There was a bit of traffic on the way there, including an accident on Anzac Parade, so I arrived with everyone hanging round waiting for me. Well dressed people, in fact. Ryan Twomey, the organiser of the whole thing, made sure I didn't feel on my own or isolated. He even told me that the first choice as speaker had been Bryan Brown, and that I was after him, which goes to show that when it comes to artists living in Sydney there's a drop off after Bryan Brown, but still, can't argue with some place that gives me some free food and new people to talk too. Like I said, the speech went well enough--I think I got lost in the last minute or so of it, but I'd made enough jokes, including one about an Oprah suicide pact, that I probably got away with it.

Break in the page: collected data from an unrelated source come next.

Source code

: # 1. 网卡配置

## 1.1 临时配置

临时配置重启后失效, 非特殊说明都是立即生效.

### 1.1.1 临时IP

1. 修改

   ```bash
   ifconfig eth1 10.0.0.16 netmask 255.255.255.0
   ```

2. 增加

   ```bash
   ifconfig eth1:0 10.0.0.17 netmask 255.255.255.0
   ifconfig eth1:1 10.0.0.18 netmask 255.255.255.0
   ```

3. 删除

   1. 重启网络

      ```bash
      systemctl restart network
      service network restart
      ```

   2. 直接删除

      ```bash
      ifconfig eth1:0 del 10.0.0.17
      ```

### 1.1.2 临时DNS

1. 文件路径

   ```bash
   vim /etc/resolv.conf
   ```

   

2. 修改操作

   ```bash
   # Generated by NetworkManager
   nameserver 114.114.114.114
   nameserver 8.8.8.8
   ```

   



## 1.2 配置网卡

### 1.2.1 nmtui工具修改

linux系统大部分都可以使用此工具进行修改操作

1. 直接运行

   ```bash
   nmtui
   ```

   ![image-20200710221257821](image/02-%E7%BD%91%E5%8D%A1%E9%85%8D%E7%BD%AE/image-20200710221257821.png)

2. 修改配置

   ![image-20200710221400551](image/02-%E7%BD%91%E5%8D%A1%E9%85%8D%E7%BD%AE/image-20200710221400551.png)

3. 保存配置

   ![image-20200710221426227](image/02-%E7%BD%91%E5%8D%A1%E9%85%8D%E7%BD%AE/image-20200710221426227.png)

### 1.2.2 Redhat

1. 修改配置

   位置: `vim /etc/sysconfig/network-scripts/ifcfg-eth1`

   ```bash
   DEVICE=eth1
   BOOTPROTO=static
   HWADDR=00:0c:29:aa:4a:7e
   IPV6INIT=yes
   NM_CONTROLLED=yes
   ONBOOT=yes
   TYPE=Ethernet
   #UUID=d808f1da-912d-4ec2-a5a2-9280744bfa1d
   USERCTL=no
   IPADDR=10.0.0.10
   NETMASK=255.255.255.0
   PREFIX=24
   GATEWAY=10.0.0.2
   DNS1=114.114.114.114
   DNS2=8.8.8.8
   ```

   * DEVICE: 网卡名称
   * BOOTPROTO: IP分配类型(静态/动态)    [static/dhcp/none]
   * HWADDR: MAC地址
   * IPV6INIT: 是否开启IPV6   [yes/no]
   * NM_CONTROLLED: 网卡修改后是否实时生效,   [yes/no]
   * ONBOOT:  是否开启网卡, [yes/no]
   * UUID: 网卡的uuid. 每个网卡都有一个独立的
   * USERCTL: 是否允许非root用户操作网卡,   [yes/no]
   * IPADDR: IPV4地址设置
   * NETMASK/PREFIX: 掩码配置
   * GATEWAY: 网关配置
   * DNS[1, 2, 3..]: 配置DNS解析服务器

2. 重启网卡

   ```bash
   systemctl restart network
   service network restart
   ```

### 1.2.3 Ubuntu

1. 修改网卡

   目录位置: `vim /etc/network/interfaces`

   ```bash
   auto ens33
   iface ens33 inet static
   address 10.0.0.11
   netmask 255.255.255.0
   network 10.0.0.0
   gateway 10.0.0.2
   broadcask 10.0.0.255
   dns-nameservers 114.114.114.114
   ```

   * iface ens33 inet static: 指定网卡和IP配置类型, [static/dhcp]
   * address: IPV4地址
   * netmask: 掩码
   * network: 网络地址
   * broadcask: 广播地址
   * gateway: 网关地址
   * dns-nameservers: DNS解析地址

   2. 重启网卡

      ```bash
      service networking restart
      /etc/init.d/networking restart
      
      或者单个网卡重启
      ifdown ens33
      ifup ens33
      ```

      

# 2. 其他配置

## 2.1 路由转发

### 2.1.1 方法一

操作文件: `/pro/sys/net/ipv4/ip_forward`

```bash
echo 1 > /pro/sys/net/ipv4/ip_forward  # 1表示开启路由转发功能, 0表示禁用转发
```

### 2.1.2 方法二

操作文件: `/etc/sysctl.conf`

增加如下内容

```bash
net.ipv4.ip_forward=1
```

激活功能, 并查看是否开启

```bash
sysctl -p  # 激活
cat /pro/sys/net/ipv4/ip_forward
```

In case you're wondering, I talked about ending up in a German test paper, and how the enforced reading of my work in High School was something that I was beginning to support. I spent some time talking about the publication of Black Sheep and how it didn't go too well, and how it sold pretty badly when compared to the idea of a three thousand print run. I know people love it when I discuss that--I'm destroying the illusion of success, they say--but if you've got to have a person speaking at a dinner, stories of failure are always more interesting than those of success. Well, you can always get a laugh out of it. But mostly, I was making a point that here was this book that had sound somewhere around a hundred and thirty copies, and that somehow, in some way, the first three pages of it ended up in a German High School exam, which is pretty fucking far odds, really. I mean, someone in a country where the book wasn't even published heard about it, went to the effort of tracking it down, read it, and then had the additional factor of being involved in the exams, and--and--then said, "You know what? Lets put it in an exam."

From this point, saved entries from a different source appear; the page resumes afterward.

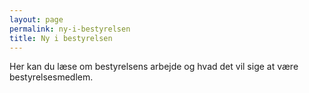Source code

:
 ```yaml
---
layout: page
permalink: ny-i-bestyrelsen
title: Ny i bestyrelsen
---
```

Her kan du læse om bestyrelsens arbejde og hvad det vil sige at være bestyrelsesmedlem.

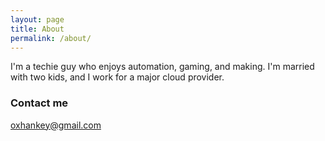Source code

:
 ```yaml
---
layout: page
title: About
permalink: /about/
---
```


I'm a techie guy who enjoys automation, gaming, and making. I'm married with two kids, and I work for a major cloud provider.

### Contact me

[oxhankey@gmail.com](mailto:oxhankey@gmail.com)
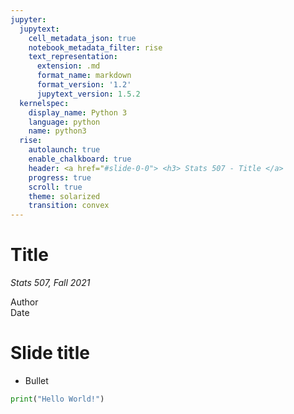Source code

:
 ```yaml
---
jupyter:
  jupytext:
    cell_metadata_json: true
    notebook_metadata_filter: rise
    text_representation:
      extension: .md
      format_name: markdown
      format_version: '1.2'
      jupytext_version: 1.5.2
  kernelspec:
    display_name: Python 3
    language: python
    name: python3
  rise:
    autolaunch: true
    enable_chalkboard: true
    header: <a href="#slide-0-0"> <h3> Stats 507 - Title </a>
    progress: true
    scroll: true
    theme: solarized
    transition: convex
---
```


<!-- #region {"slideshow": {"slide_type": "slide"}} -->
# Title
*Stats 507, Fall 2021*

Author  
Date
<!-- #endregion -->

<!-- #region {"slideshow": {"slide_type": "slide"}} -->
  # Slide title
  - Bullet
<!-- #endregion -->

```python slideshow={"slide_type": "code"}
print("Hello World!")
```
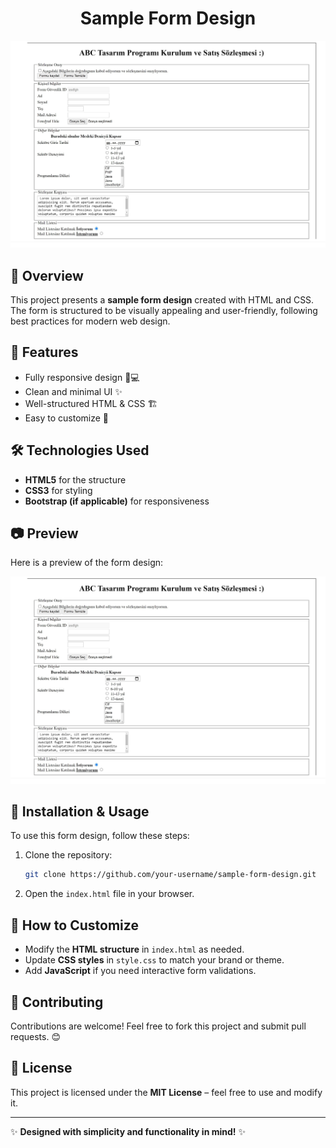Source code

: 
<h1 align="center">Sample Form Design</h1>

![Sample Form Screenshot](./Ekran%20g%C3%B6r%C3%BCnt%C3%BCs%C3%BC%202021-06-09%20225356.jpg)

## 📌 Overview
This project presents a **sample form design** created with HTML and CSS. The form is structured to be visually appealing and user-friendly, following best practices for modern web design.

## 🚀 Features
- Fully responsive design 📱💻
- Clean and minimal UI ✨
- Well-structured HTML & CSS 🏗️
- Easy to customize 🎨

## 🛠️ Technologies Used
- **HTML5** for the structure
- **CSS3** for styling
- **Bootstrap (if applicable)** for responsiveness

## 📷 Preview
Here is a preview of the form design:

![Form Design](./Ekran%20g%C3%B6r%C3%BCnt%C3%BCs%C3%BC%202021-06-09%20225356.jpg)

## 📂 Installation & Usage
To use this form design, follow these steps:

1. Clone the repository:
   ```sh
   git clone https://github.com/your-username/sample-form-design.git
   ```
2. Open the `index.html` file in your browser.

## 🎯 How to Customize
- Modify the **HTML structure** in `index.html` as needed.
- Update **CSS styles** in `style.css` to match your brand or theme.
- Add **JavaScript** if you need interactive form validations.

## 📌 Contributing
Contributions are welcome! Feel free to fork this project and submit pull requests. 😊

## 📄 License
This project is licensed under the **MIT License** – feel free to use and modify it.

---
✨ **Designed with simplicity and functionality in mind!** ✨

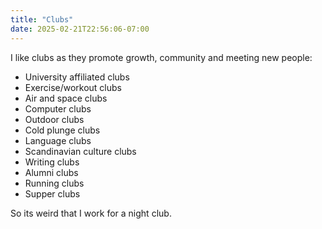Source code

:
 ```yaml
---
title: "Clubs"
date: 2025-02-21T22:56:06-07:00
---
```

I like clubs as they promote growth, community and meeting new people:
- University affiliated clubs
- Exercise/workout clubs
- Air and space clubs
- Computer clubs
- Outdoor clubs
- Cold plunge clubs
- Language clubs
- Scandinavian culture clubs
- Writing clubs
- Alumni clubs
- Running clubs
- Supper clubs

So its weird that I work for a night club.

It's pretty fucking cool, really.
So I talked about that, because, really, one of the truly best things about being a writer, and getting your work published, is that you'll connect with someone, that you'll enter a communicative process with them. At least, that's what I think, anyhow. I would like to tell you that I was one of those writers who wrote just for the sake of writing, and don't get me wrong, I like that, but I also write because I adore that connection your work gets when it's read, and someone just links up with it, when you become part of a global conversation based on your themes, moments, ides, and just basic writing. It is, I think, one of the best feelings, and I wanted to impart that, which is the bit I think that I got messed up towards the end, too busy making jokes and trying to get laughs out of the audience. Which isn't in itself a bad thing, I guess, and if you've ever heard me talk publicly, you'll know that I have a bad habit of getting caught on little tangents like that.
At any rate, it was an alright time, and the people I talked to were cool; I just wish I'd shown up a bit earlier to meet more folk, but that's like, I guess.